What to do: Copy out the data below verbatim.

Supplied data:
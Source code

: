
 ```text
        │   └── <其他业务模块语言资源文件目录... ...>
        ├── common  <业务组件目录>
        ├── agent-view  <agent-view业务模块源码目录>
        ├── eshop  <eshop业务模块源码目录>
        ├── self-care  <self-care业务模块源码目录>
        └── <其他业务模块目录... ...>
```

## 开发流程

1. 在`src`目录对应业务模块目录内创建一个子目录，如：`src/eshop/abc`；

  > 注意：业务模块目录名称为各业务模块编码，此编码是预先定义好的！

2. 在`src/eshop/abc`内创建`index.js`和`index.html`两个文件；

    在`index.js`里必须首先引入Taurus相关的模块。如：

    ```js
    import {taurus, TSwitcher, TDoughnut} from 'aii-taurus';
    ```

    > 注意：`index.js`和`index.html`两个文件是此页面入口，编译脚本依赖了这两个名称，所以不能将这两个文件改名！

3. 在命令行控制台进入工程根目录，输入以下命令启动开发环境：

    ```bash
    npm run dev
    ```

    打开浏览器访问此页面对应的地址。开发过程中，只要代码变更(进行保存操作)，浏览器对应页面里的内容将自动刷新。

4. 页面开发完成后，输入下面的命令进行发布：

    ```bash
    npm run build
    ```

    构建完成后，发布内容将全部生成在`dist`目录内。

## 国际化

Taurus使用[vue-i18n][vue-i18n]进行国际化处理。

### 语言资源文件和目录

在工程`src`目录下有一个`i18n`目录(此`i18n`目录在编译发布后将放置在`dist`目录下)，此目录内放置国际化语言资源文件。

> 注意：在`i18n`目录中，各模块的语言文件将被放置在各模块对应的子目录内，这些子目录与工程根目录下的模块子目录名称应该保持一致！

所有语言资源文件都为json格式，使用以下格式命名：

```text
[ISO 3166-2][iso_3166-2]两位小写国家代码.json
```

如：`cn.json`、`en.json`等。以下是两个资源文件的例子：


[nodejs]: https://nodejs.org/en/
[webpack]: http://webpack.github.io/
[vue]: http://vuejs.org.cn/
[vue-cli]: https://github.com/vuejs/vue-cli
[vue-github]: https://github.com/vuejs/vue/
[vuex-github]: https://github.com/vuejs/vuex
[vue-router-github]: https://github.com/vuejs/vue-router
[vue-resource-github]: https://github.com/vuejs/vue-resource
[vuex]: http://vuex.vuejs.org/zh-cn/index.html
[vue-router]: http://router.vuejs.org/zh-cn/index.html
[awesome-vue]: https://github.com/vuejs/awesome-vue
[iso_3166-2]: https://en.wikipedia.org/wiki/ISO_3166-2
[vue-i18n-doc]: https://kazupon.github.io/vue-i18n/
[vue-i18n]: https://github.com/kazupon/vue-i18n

Response:
Source code

:
 ```text
        │   └── <其他业务模块语言资源文件目录... ...>
        ├── common  <业务组件目录>
        ├── agent-view  <agent-view业务模块源码目录>
        ├── eshop  <eshop业务模块源码目录>
        ├── self-care  <self-care业务模块源码目录>
        └── <其他业务模块目录... ...>
```

## 开发流程

1. 在`src`目录对应业务模块目录内创建一个子目录，如：`src/eshop/abc`；

  > 注意：业务模块目录名称为各业务模块编码，此编码是预先定义好的！

2. 在`src/eshop/abc`内创建`index.js`和`index.html`两个文件；

    在`index.js`里必须首先引入Taurus相关的模块。如：

    ```js
    import {taurus, TSwitcher, TDoughnut} from 'aii-taurus';
    ```

    > 注意：`index.js`和`index.html`两个文件是此页面入口，编译脚本依赖了这两个名称，所以不能将这两个文件改名！

3. 在命令行控制台进入工程根目录，输入以下命令启动开发环境：

    ```bash
    npm run dev
    ```

    打开浏览器访问此页面对应的地址。开发过程中，只要代码变更(进行保存操作)，浏览器对应页面里的内容将自动刷新。

4. 页面开发完成后，输入下面的命令进行发布：

    ```bash
    npm run build
    ```

    构建完成后，发布内容将全部生成在`dist`目录内。

## 国际化

Taurus使用[vue-i18n][vue-i18n]进行国际化处理。

### 语言资源文件和目录

在工程`src`目录下有一个`i18n`目录(此`i18n`目录在编译发布后将放置在`dist`目录下)，此目录内放置国际化语言资源文件。

> 注意：在`i18n`目录中，各模块的语言文件将被放置在各模块对应的子目录内，这些子目录与工程根目录下的模块子目录名称应该保持一致！

所有语言资源文件都为json格式，使用以下格式命名：

```text
[ISO 3166-2][iso_3166-2]两位小写国家代码.json
```

如：`cn.json`、`en.json`等。以下是两个资源文件的例子：


[nodejs]: https://nodejs.org/en/
[webpack]: http://webpack.github.io/
[vue]: http://vuejs.org.cn/
[vue-cli]: https://github.com/vuejs/vue-cli
[vue-github]: https://github.com/vuejs/vue/
[vuex-github]: https://github.com/vuejs/vuex
[vue-router-github]: https://github.com/vuejs/vue-router
[vue-resource-github]: https://github.com/vuejs/vue-resource
[vuex]: http://vuex.vuejs.org/zh-cn/index.html
[vue-router]: http://router.vuejs.org/zh-cn/index.html
[awesome-vue]: https://github.com/vuejs/awesome-vue
[iso_3166-2]: https://en.wikipedia.org/wiki/ISO_3166-2
[vue-i18n-doc]: https://kazupon.github.io/vue-i18n/
[vue-i18n]: https://github.com/kazupon/vue-i18n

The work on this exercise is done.